While the certifications of Taza and Theo represent a huge step towards fair chocolate production, the certification systems are not without faults. Fair Trade has been criticized for the limited reach of funds in the developing world, as many small farmers do not actually receive the extra funds from the premiums paid by companies (Sylla 90-91). This problem is exacerbated by the extra fees farmers must pay to participate in the program, and the collateral issue of other farmers who lose competition by not participating in the program. Direct trade is viewed as an alternative to the Fair Trade system, promoting direct communication and price negotiation between cacao buyers and farmers. However, Direct Trade also receives criticism for its limited reach and the fragile, temporary relationships that often exist between buyers and sellers. However, the advertising of Taza and Theo claims to combat these shortcomings by advertising the close relationships between their companies and their cacao producers.
The Problem: Advertising
Advertising in the chocolate industry is often rife with gendered and racialized stereotypes and tropes, with are only perpetuated by the widespread industry (Leissle 126). An example of such advertising, is the Dove chocolate commercial pictured below. In the ad, a woman experiences a tantalizing sensual experience as she consumes the dove chocolate. The appears to primarily target women, who will seek to emulate the experience of the women in the commercial, while others, primarily men, with be attracted by the sexualized overtones of the ad.
Taza’s advertisement focuses almost entirely on their chocolate making process. Taza does not exploit the tropes so often relied on by other players in the chocolate industry. Instead, Taza chooses to provide a glimpse into the bean to bar chocolate production process the company boasts so proudly.
Today, Theo primarily advertises through its website and the images it features. However, the video above advertises Theo’s win of the title “Heart of Seattle”. The video praises the community values and environmental mindfulness of the company since its founding in 2006. Like Taza, the Theo Chocolate advertisement focuses on the unique qualities of the company, rather than stereotypical advertisement techniques.
Granted one must acknowledge that Taza and Theo are both small companies whose ads are not televised, thus their motives and techniques are slightly different than that of a major company like Dove. Nevertheless, the focus of their websites and publicity are on the good-naturedness of their chocolate and production techniques.

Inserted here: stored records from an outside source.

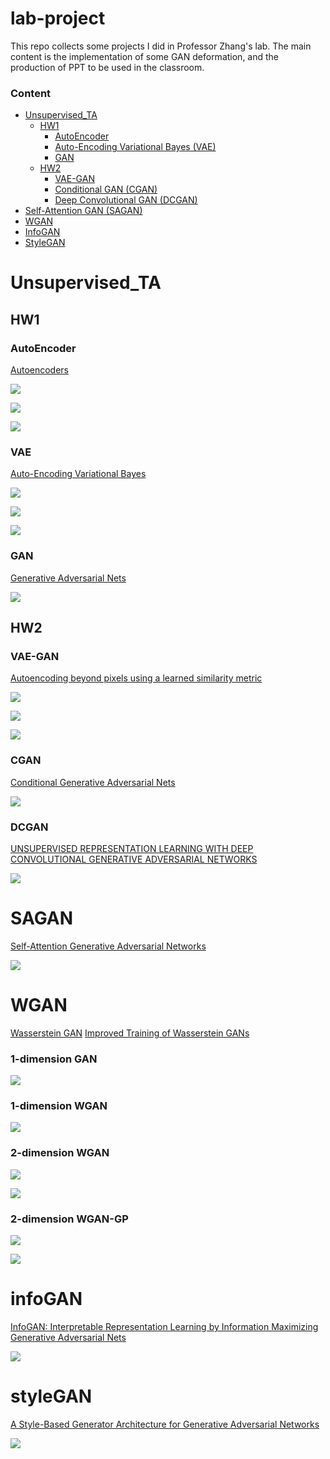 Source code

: # lab-project

This repo collects some projects I did in Professor Zhang's lab. The main content is the implementation of some GAN deformation, and the production of PPT to be used in the classroom.


### Content
* [Unsupervised_TA](#Unsupervised_TA)
    * [HW1](#HW1)
        * [AutoEncoder](#AutoEncoder)
        * [Auto-Encoding Variational Bayes (VAE)](#VAE)
        * [GAN](#GAN)
    * [HW2](#HW2)
        * [VAE-GAN](#VAE-GAN)
        * [Conditional GAN (CGAN)](#CGAN)
        * [Deep Convolutional GAN (DCGAN)](#DCGAN)
* [Self-Attention GAN (SAGAN)](#SAGAN)
* [WGAN](#WGAN)
* [InfoGAN](#infoGAN)
* [StyleGAN](#styleGAN)

# Unsupervised_TA
## HW1
### AutoEncoder
[Autoencoders](https://arxiv.org/pdf/2003.05991.pdf)

![](/unsupervised_TA/HW1/1-1/ae_mnist/Unknown.png)

![](/unsupervised_TA/HW1/1-1/ae_mnist/Unknown-1.png)

![](/unsupervised_TA/HW1/1-1/ae_mnist/Unknown-2.png)

### VAE
[Auto-Encoding Variational Bayes](https://arxiv.org/pdf/1312.6114.pdf)

![](/unsupervised_TA/HW1/1-3/img/Unknown.png)

![](/unsupervised_TA/HW1/1-3/img/Unknown-1.png)

![](/unsupervised_TA/HW1/1-3/img/Unknown-2.png)

### GAN
[Generative Adversarial Nets](https://arxiv.org/pdf/1406.2661.pdf)

![](/unsupervised_TA/HW1/1-5/img/Unknown.png)

## HW2
### VAE-GAN
[Autoencoding beyond pixels using a learned similarity metric](https://arxiv.org/pdf/1512.09300.pdf)

![](/unsupervised_TA/HW2/2-1/img/Unknown.png)

![](/unsupervised_TA/HW2/2-1/img/Unknown-1.png)

![](/unsupervised_TA/HW2/2-1/img/Unknown-2.png)

### CGAN
[Conditional Generative Adversarial Nets](https://arxiv.org/pdf/1411.1784.pdf)

![](/unsupervised_TA/HW2/2-2/img/Unknown.png)

### DCGAN
[UNSUPERVISED REPRESENTATION LEARNING WITH DEEP CONVOLUTIONAL GENERATIVE ADVERSARIAL NETWORKS](https://arxiv.org/pdf/1511.06434.pdf)

![](/unsupervised_TA/HW2/2-3/img/Unknown.png)


# SAGAN
[Self-Attention Generative Adversarial Networks](https://arxiv.org/pdf/1805.08318.pdf)

![](/SAGAN/img/Unknown.png)

# WGAN
[Wasserstein GAN](https://arxiv.org/pdf/1701.07875.pdf)
[Improved Training of Wasserstein GANs](https://arxiv.org/pdf/1704.00028.pdf)

### 1-dimension GAN
![](/WGAN/img/Unknown.png)

### 1-dimension WGAN
![](/WGAN/img/Unknown-1.png)

### 2-dimension WGAN
![](/WGAN/img/Unknown-2.png)

![](/WGAN/img/Unknown-3.png)

### 2-dimension WGAN-GP
![](/WGAN/img/Unknown-4.png)

![](/WGAN/img/Unknown-5.png)

# infoGAN
[InfoGAN: Interpretable Representation Learning by Information Maximizing Generative Adversarial Nets](https://arxiv.org/pdf/1606.03657.pdf)

![](/infoGAN/img/Unknown.png)

# styleGAN
[A Style-Based Generator Architecture for Generative Adversarial Networks](https://arxiv.org/pdf/1812.04948.pdf)

![](/styleGAN/img/Unknown.png)








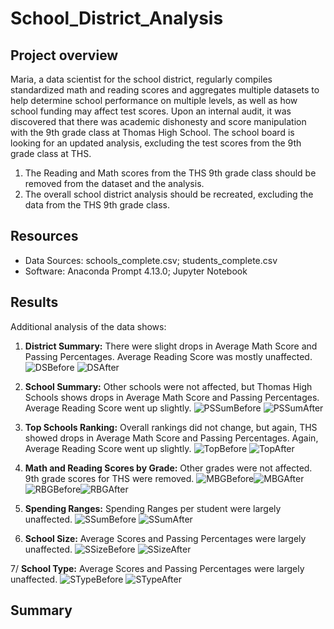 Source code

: # School_District_Analysis

## Project overview
Maria, a data scientist for the school district, regularly compiles standardized math and reading scores and aggregates multiple datasets to help determine school performance on multiple levels, as well as how school funding may affect test scores.  Upon an internal audit, it was discovered that there was academic dishonesty and score manipulation with the 9th grade class at Thomas High School.  The school board is looking for an updated analysis, excluding the test scores from the 9th grade class at THS.

1. The Reading and Math scores from the THS 9th grade class should be removed from the dataset and the analysis.
2. The overall school district analysis should be recreated, excluding the data from the THS 9th grade class.

## Resources
- Data Sources: schools_complete.csv; students_complete.csv
- Software: Anaconda Prompt 4.13.0; Jupyter Notebook


## Results
Additional analysis of the data shows:

1. **District Summary:** There were slight drops in Average Math Score and Passing Percentages.  Average Reading Score was mostly unaffected.
![DSBefore](https://user-images.githubusercontent.com/106561880/177211282-1d842709-5fb9-4b00-86ff-a899a0cb318d.png)
![DSAfter](https://user-images.githubusercontent.com/106561880/177211293-f1895264-8b5e-43ad-82ff-ff444536cc05.png)

2. **School Summary:** Other schools were not affected, but Thomas High Schools shows drops in Average Math Score and Passing Percentages.  Average Reading Score went up slightly.
![PSSumBefore](https://user-images.githubusercontent.com/106561880/177211517-a5e3c012-8745-4afc-99a5-5c7b8effc51e.png)
![PSSumAfter](https://user-images.githubusercontent.com/106561880/177211529-4e44cfcb-67ba-43d5-af0c-e340fe81dc5e.png)

3. **Top Schools Ranking:** Overall rankings did not change, but again, THS showed drops in Average Math Score and Passing Percentages.  Again, Average Reading Score went up slightly.
![TopBefore](https://user-images.githubusercontent.com/106561880/177211359-cbe83ca0-6fb7-4c7a-8c41-61430694d062.png)
![TopAfter](https://user-images.githubusercontent.com/106561880/177211366-6ca62d10-c89a-457d-ac04-2a100667b2b2.png)

4. **Math and Reading Scores by Grade:** Other grades were not affected.  9th grade scores for THS were removed.
![MBGBefore](https://user-images.githubusercontent.com/106561880/177211401-d19e5f68-e2e0-449f-b2be-3ca43cb42c94.png)![MBGAfter](https://user-images.githubusercontent.com/106561880/177211407-48ebafb8-73a2-4606-8bb5-3720afe1f17a.png)
![RBGBefore](https://user-images.githubusercontent.com/106561880/177211422-2c209b83-b1c6-4749-a94a-c76ce31f6675.png)![RBGAfter](https://user-images.githubusercontent.com/106561880/177211433-91fc579d-81fb-49d6-9afb-86ef93574b61.png)

5. **Spending Ranges:** Spending Ranges per student were largely unaffected.
![SSumBefore](https://user-images.githubusercontent.com/106561880/177211335-5a1e7441-8620-4553-aa73-c2b1184a6585.png)
![SSumAfter](https://user-images.githubusercontent.com/106561880/177211341-4c71692e-ace9-46f6-85b5-99be3fde01f6.png)

6. **School Size:** Average Scores and Passing Percentages were largely unaffected.
![SSizeBefore](https://user-images.githubusercontent.com/106561880/177211548-aaf63f83-a723-4cac-93a2-b40084870fba.png)
![SSizeAfter](https://user-images.githubusercontent.com/106561880/177211555-ffd7638f-210b-43b0-aaa3-3eba5df16b5f.png)

7/ **School Type:** Average Scores and Passing Percentages were largely unaffected.
![STypeBefore](https://user-images.githubusercontent.com/106561880/177211566-e08cc631-10af-456d-8db9-b9d46177275b.png)
![STypeAfter](https://user-images.githubusercontent.com/106561880/177211575-6fee7bed-96c4-41fb-8bbf-dea8381a9d48.png)

## Summary
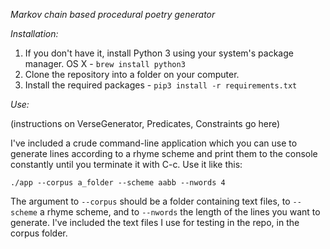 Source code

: *Markov chain based procedural poetry generator*

*Installation:*

  1. If you don't have it, install Python 3 using your system's package
     manager. OS X - `brew install python3`
  2. Clone the repository into a folder on your computer.
  3. Install the required packages - `pip3 install -r requirements.txt`

*Use:*

  (instructions on VerseGenerator, Predicates, Constraints go here)

  I've included a crude command-line application which you can use to
  generate lines according to a rhyme scheme and print them to the
  console constantly until you terminate it with C-c. Use it like this:

  `./app --corpus a_folder --scheme aabb --nwords 4`

  The argument to `--corpus` should be a folder containing text files,
  to `--scheme` a rhyme scheme, and to `--nwords` the length of the
  lines you want to generate. I've included the text files I use for
  testing in the repo, in the corpus folder.
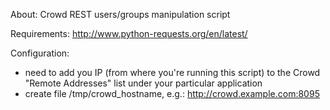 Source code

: About:
Crowd REST users/groups manipulation script

Requirements:
http://www.python-requests.org/en/latest/

Configuration:
* need to add you IP (from where you're running this script) to the Crowd
  "Remote Addresses" list under your particular application
* create file /tmp/crowd_hostname, e.g.: http://crowd.example.com:8095

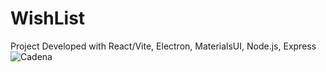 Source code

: # WishList

Project Developed with React/Vite, Electron, MaterialsUI, Node.js, Express
![Cadena](https://github.com/ByPona/mcs-blog/blob/main/foto-blog.PNG)
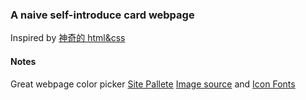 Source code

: ### A naive self-introduce card webpage
Inspired by [神奇的 html&css](https://www.bilibili.com/video/av80253659)


#### Notes
Great webpage color picker [Site Pallete](http://palette.site/)
[Image source](https://1freewallpapers.com/mountain-fog-peak-clouds-aerial-view) and [Icon Fonts](https://www.iconfont.cn/collections/detail?spm=a313x.7781069.1998910419.d9df05512&cid=2040) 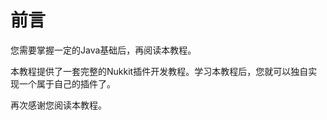 # 前言

您需要掌握一定的Java基础后，再阅读本教程。

本教程提供了一套完整的Nukkit插件开发教程。学习本教程后，您就可以独自实现一个属于自己的插件了。

再次感谢您阅读本教程。

[comment]: <> (本部分分为八个小节)

[comment]: <> (  - [如何搭建开发环境]&#40;1-1_如何搭建环境.md&#41;)

[comment]: <> (  - [插件要素]&#40;1-2_插件要素.md&#41;)

[comment]: <> (  - [如何编写监听器]&#40;1-3_如何编写监听器.md&#41;)

[comment]: <> (  - [如何编写指令]&#40;1-4_如何编写命令.md&#41;)

[comment]: <> (  - [如何使用配置文件]&#40;1-5_如何使用配置文件.md&#41;)

[comment]: <> (  - [如何编写plugin.yml]&#40;1-6_如何编写plugin.yml.md&#41;)

[comment]: <> (  - [PluginBase类]&#40;1-7_PluginBase类.md&#41;)

[comment]: <> (  - [练习案例]&#40;1-8_案例玩家进入信息等效果.md&#41;)
  
[comment]: <> (每个小节之间都具有关联性，必须看完第一个才可以进行下一个，这样才能条理的学习)
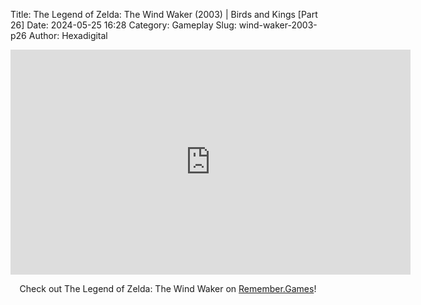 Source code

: Title: The Legend of Zelda: The Wind Waker (2003) | Birds and Kings [Part 26]
Date: 2024-05-25 16:28
Category: Gameplay
Slug: wind-waker-2003-p26
Author: Hexadigital

<center><iframe src="https://www.youtube.com/embed/1Pcljxi0aMI?feature=oembed" allow="accelerometer; autoplay; encrypted-media; gyroscope; picture-in-picture" width="640" height="360" frameborder="0"></iframe>

Check out The Legend of Zelda: The Wind Waker on [Remember.Games](https://remember.games/game/1462/the-legend-of-zelda-the-wind-waker/)!</center> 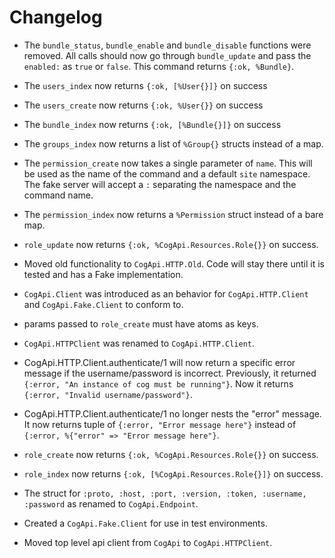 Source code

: # Changelog

* The `bundle_status`, `bundle_enable` and `bundle_disable` functions were
  removed. All calls should now go through `bundle_update` and pass the
  `enabled:` as `true` or `false`. This command returns `{:ok, %Bundle}`.

* The `users_index` now returns `{:ok, [%User{}]}` on success
* The `users_create` now returns `{:ok, %User{}}` on success

* The `bundle_index` now returns `{:ok, [%Bundle{}]}` on success

* The `groups_index` now returns a list of `%Group{}` structs instead of a map.

* The `permission_create` now takes a single parameter of `name`. This will be
  used as the name of the command and a default `site` namespace. The fake
  server will accept a `:` separating the namespace and the command name.

* The `permission_index` now returns a `%Permission` struct instead of a bare
  map.

* `role_update` now returns `{:ok, %CogApi.Resources.Role{}}` on success.

* Moved old functionality to `CogApi.HTTP.Old`. Code will stay there until it is
  tested and has a Fake implementation.

* `CogApi.Client` was introduced as an behavior for `CogApi.HTTP.Client` and
  `CogApi.Fake.Client` to conform to.

* params passed to `role_create` must have atoms as keys.

* `CogApi.HTTPClient` was renamed to `CogApi.HTTP.Client`.

* CogApi.HTTP.Client.authenticate/1 will now return a specific error message if
  the username/password is incorrect. Previously, it returned `{:error, "An
  instance of cog must be running"}`. Now it returns `{:error, "Invalid
  username/password"}`.

* CogApi.HTTP.Client.authenticate/1 no longer nests the "error" message. It now
  returns tuple of `{:error, "Error message here"}` instead of `{:error,
  %{"error" => "Error message here"}`.

* `role_create` now returns `{:ok, %CogApi.Resources.Role{}}` on success.

* `role_index` now returns `{:ok, [%CogApi.Resources.Role{}]}` on success.

* The struct for `:proto, :host, :port, :version, :token, :username, :password`
  as renamed to `CogApi.Endpoint`.

* Created a `CogApi.Fake.Client` for use in test environments.

* Moved top level api client from `CogApi` to `CogApi.HTTPClient`.
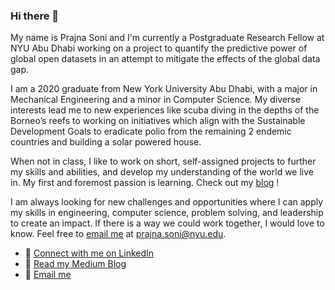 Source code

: ### Hi there 👋

My name is Prajna Soni and I'm currently a Postgraduate Research Fellow at NYU Abu Dhabi working on a project to quantify the predictive power of global open datasets in an attempt to mitigate the effects of the global data gap. 

I am a 2020 graduate from New York University Abu Dhabi, with a major in Mechanical Engineering and a minor in Computer Science. My diverse interests lead me to new experiences like scuba diving in the depths of the Borneo’s reefs to working on initiatives which align with the Sustainable Development Goals to eradicate polio from the remaining 2 endemic countries and building a solar powered house.

When not in class, I like to work on short, self-assigned projects to further my skills and abilities, and develop my understanding of the world we live in. My first and foremost passion is learning. Check out my [blog](https://medium.com/@techblurbs) !

I am always looking for new challenges and opportunities where I can apply my skills in engineering, computer science, problem solving, and leadership to create an impact. If there is a way we could work together, I would love to know. Feel free to [email me](prajna.soni@nyu.edu) at prajna.soni@nyu.edu. 

* :handshake: [Connect with me on LinkedIn](https://www.linkedin.com/in/prajnasoni/)
* :blue_book: [Read my Medium Blog](https://medium.com/@techblurbs)
* :email: [Email me](prajna.soni@nyu.edu)


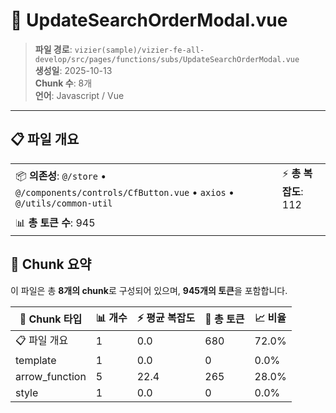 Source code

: # 📄 UpdateSearchOrderModal.vue

> **파일 경로**: `vizier(sample)/vizier-fe-all-develop/src/pages/functions/subs/UpdateSearchOrderModal.vue`  
> **생성일**: 2025-10-13  
> **Chunk 수**: 8개  
> **언어**: Javascript / Vue
---





## 📋 파일 개요

| | |
|--|--|
| 📦 **의존성**: `@/store` • `@/components/controls/CfButton.vue` • `axios` • `@/utils/common-util` | ⚡ **총 복잡도**: 112 |
| 📊 **총 토큰 수**: 945 |  |






## 🧩 Chunk 요약

이 파일은 총 **8개의 chunk**로 구성되어 있으며, **945개의 토큰**을 포함합니다.

| 🧩 Chunk 타입 | 📊 개수 | ⚡ 평균 복잡도 | 📝 총 토큰 | 📈 비율 |
|---------------|--------|-------------|----------|--------|
| 📋 파일 개요 | 1 | 0.0 | 680 | 72.0% |
| template | 1 | 0.0 | 0 | 0.0% |
| arrow_function | 5 | 22.4 | 265 | 28.0% |
| style | 1 | 0.0 | 0 | 0.0% |

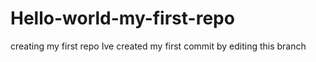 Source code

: # Hello-world-my-first-repo
creating my first repo
Ive created my first commit by editing this branch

With the prevalence on exploitive and secretive chocolate companies, Taza Chocolate and Theo are a refreshing break from the saddening trends. The two small companies truly engage with the chocolate making process from the bean all the way to the bar, functioning on a primarily local rather than global scale. Theo and Taza exemplify the beginning of ethical practices in the chocolate industry, although the industry still has a long way to go before it is equitable for all.